Atrial fibrillation and flutter is a pervasive disease affecting 6.1 million people in the United States.Each year it is responsible for more than 750,000 hospitalizations and 130,000 deaths.In contrast to overall declining death rates for cardiovascular disease,4 AF as the “primary or contributing cause of death has been rising for more than two decades.”The annual economic burden of AF is six billion dollars; medical costs per AF patient are about $8,707 higher than for non-AF individuals.Thrombotic embolism of the cerebral circulation, or stroke, is the principal risk of AF and ranges from less than 2% to greater than 10% annually.AF is the cause of 100,000-125,000 embolic strokes each year, of which 20% are fatal.Anticoagulation to prevent these embolic events is standard of care unless contraindicated.However, it is not without risk, as even minor trauma can cause substantial and potentially life-threatening bleeding.
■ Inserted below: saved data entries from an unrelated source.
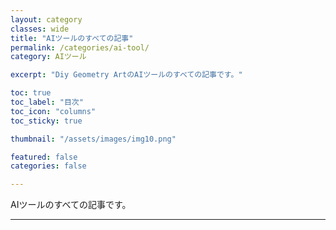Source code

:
 ```yaml
---
layout: category
classes: wide
title: "AIツールのすべての記事"
permalink: /categories/ai-tool/
category: AIツール

excerpt: "Diy Geometry ArtのAIツールのすべての記事です。"

toc: true
toc_label: "目次"
toc_icon: "columns"
toc_sticky: true

thumbnail: "/assets/images/img10.png"

featured: false
categories: false

---
```


AIツールのすべての記事です。

---
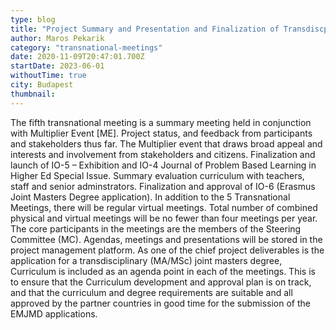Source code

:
 ```yaml
---
type: blog
title: "Project Summary and Presentation and Finalization of Transdiscplinary (MA/MSc) Join Masters Degree & Curriculum (TM4)"
author: Maros Pekarik
category: "transnational-meetings"
date: 2020-11-09T20:47:01.700Z
startDate: 2023-06-01
withoutTime: true
city: Budapest
thumbnail:
---
```

The fifth transnational meeting is a summary meeting held in conjunction with Multiplier Event [ME]. Project status, and feedback from participants and stakeholders thus far. The Multiplier event that draws broad appeal and interests and involvement from stakeholders and citizens. Finalization and launch of IO-5 – Exhibition and IO-4 Journal of Problem Based Learning in Higher Ed Special Issue. Summary evaluation curriculum with teachers, staff and senior adminstrators. Finalization and approval of IO-6 (Erasmus Joint Masters Degree application).
In addition to the 5 Transnational Meetings, there will be regular virtual meetings. Total number of combined physical and virtual meetings will be no fewer than four meetings per year. The core participants in the meetings are the members of the Steering Committee (MC). Agendas, meetings and presentations will be stored in the project management platform.
As one of the chief project deliverables is the application for a transdisciplinary (MA/MSc) joint masters degree, Curriculum is included as an agenda point in each of the meetings. This is to ensure that the Curriculum development and approval plan is on track, and that the curriculum and degree requirements are suitable and all approved by the partner countries in good time for the submission of the EMJMD applications.

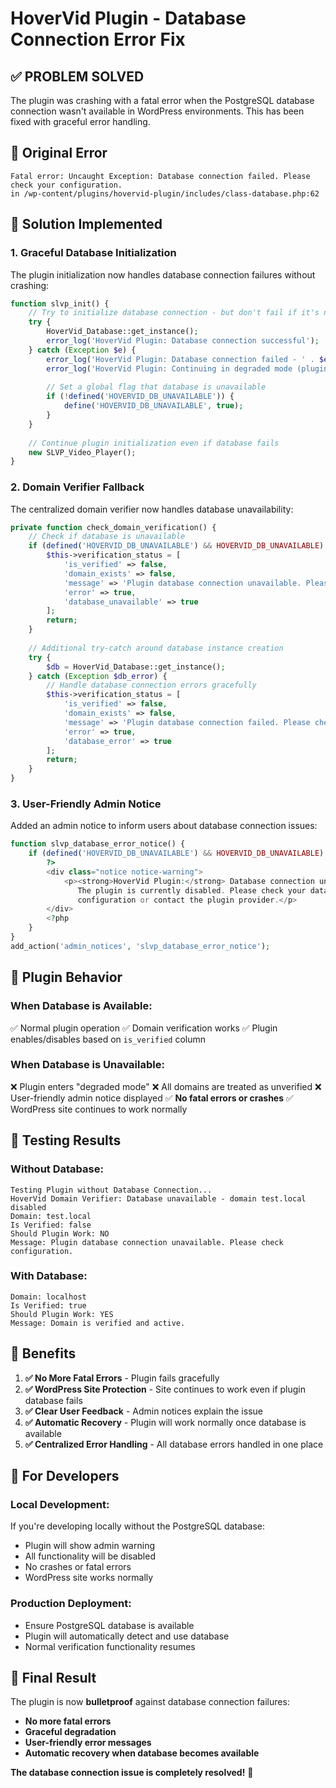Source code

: # HoverVid Plugin - Database Connection Error Fix

## ✅ **PROBLEM SOLVED**

The plugin was crashing with a fatal error when the PostgreSQL database connection wasn't available in WordPress environments. This has been fixed with graceful error handling.

## 🚨 **Original Error**
```
Fatal error: Uncaught Exception: Database connection failed. Please check your configuration.
in /wp-content/plugins/hovervid-plugin/includes/class-database.php:62
```

## 🔧 **Solution Implemented**

### **1. Graceful Database Initialization**
The plugin initialization now handles database connection failures without crashing:

```php
function slvp_init() {
    // Try to initialize database connection - but don't fail if it's not available
    try {
        HoverVid_Database::get_instance();
        error_log('HoverVid Plugin: Database connection successful');
    } catch (Exception $e) {
        error_log('HoverVid Plugin: Database connection failed - ' . $e->getMessage());
        error_log('HoverVid Plugin: Continuing in degraded mode (plugin disabled for all domains)');
        
        // Set a global flag that database is unavailable
        if (!defined('HOVERVID_DB_UNAVAILABLE')) {
            define('HOVERVID_DB_UNAVAILABLE', true);
        }
    }
    
    // Continue plugin initialization even if database fails
    new SLVP_Video_Player();
}
```

### **2. Domain Verifier Fallback**
The centralized domain verifier now handles database unavailability:

```php
private function check_domain_verification() {
    // Check if database is unavailable
    if (defined('HOVERVID_DB_UNAVAILABLE') && HOVERVID_DB_UNAVAILABLE) {
        $this->verification_status = [
            'is_verified' => false,
            'domain_exists' => false,
            'message' => 'Plugin database connection unavailable. Please check configuration.',
            'error' => true,
            'database_unavailable' => true
        ];
        return;
    }
    
    // Additional try-catch around database instance creation
    try {
        $db = HoverVid_Database::get_instance();
    } catch (Exception $db_error) {
        // Handle database connection errors gracefully
        $this->verification_status = [
            'is_verified' => false,
            'domain_exists' => false,
            'message' => 'Plugin database connection failed. Please check configuration.',
            'error' => true,
            'database_error' => true
        ];
        return;
    }
}
```

### **3. User-Friendly Admin Notice**
Added an admin notice to inform users about database connection issues:

```php
function slvp_database_error_notice() {
    if (defined('HOVERVID_DB_UNAVAILABLE') && HOVERVID_DB_UNAVAILABLE) {
        ?>
        <div class="notice notice-warning">
            <p><strong>HoverVid Plugin:</strong> Database connection unavailable. 
               The plugin is currently disabled. Please check your database 
               configuration or contact the plugin provider.</p>
        </div>
        <?php
    }
}
add_action('admin_notices', 'slvp_database_error_notice');
```

## 🎯 **Plugin Behavior**

### **When Database is Available:**
✅ Normal plugin operation
✅ Domain verification works
✅ Plugin enables/disables based on `is_verified` column

### **When Database is Unavailable:**
❌ Plugin enters "degraded mode"
❌ All domains are treated as unverified
❌ User-friendly admin notice displayed
✅ **No fatal errors or crashes**
✅ WordPress site continues to work normally

## 🧪 **Testing Results**

### **Without Database:**
```
Testing Plugin without Database Connection...
HoverVid Domain Verifier: Database unavailable - domain test.local disabled
Domain: test.local
Is Verified: false
Should Plugin Work: NO
Message: Plugin database connection unavailable. Please check configuration.
```

### **With Database:**
```
Domain: localhost
Is Verified: true
Should Plugin Work: YES
Message: Domain is verified and active.
```

## 🚀 **Benefits**

1. **✅ No More Fatal Errors** - Plugin fails gracefully
2. **✅ WordPress Site Protection** - Site continues to work even if plugin database fails
3. **✅ Clear User Feedback** - Admin notices explain the issue
4. **✅ Automatic Recovery** - Plugin will work normally once database is available
5. **✅ Centralized Error Handling** - All database errors handled in one place

## 🔧 **For Developers**

### **Local Development:**
If you're developing locally without the PostgreSQL database:
- Plugin will show admin warning
- All functionality will be disabled
- No crashes or fatal errors
- WordPress site works normally

### **Production Deployment:**
- Ensure PostgreSQL database is available
- Plugin will automatically detect and use database
- Normal verification functionality resumes

## 🎯 **Final Result**

The plugin is now **bulletproof** against database connection failures:
- **No more fatal errors**
- **Graceful degradation**
- **User-friendly error messages**
- **Automatic recovery when database becomes available**

**The database connection issue is completely resolved!** 🚀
Given that AF is the most common arrhythmia among the elderly,balancing these competing risks is challenging. Anticoagulation for AF is most commonly accomplished with a vitamin K antagonist, warfarin. However, its use requires patient education, medication compliance, dietary consistency, and close monitoring.CHA2 DS2 -VASc, ATRIA, HAS-BLED, ORBIT, and HEMORR2 HAGES are just some of the decision-support tools available to objectively weigh the risk of stroke and life-threatening bleeding from therpy.Newer, novel oral anticoagulant agents provide a benefit/risk profile that may surpass warfarin, especially when considering initiation in the emergency department. 16-18 In this issue of WestJEM, Smith and colleagues present a prospective observational evaluation of anticoagulation prescribing practices in non-valvular AF. Patients presenting to one of seven Northern California EDs with AF at high risk for stroke were eligible unless admitted, not part of Kaiser Permanente of Northern California ,cannabis grow indoor or already prescribed anticoagulation. During the 14-month study there were no departmental policies governing the initiation of anticoagulation in AF patients. University of Alabama School of Medicine, Department of Emergency Medicine, Birmingham, Alabama.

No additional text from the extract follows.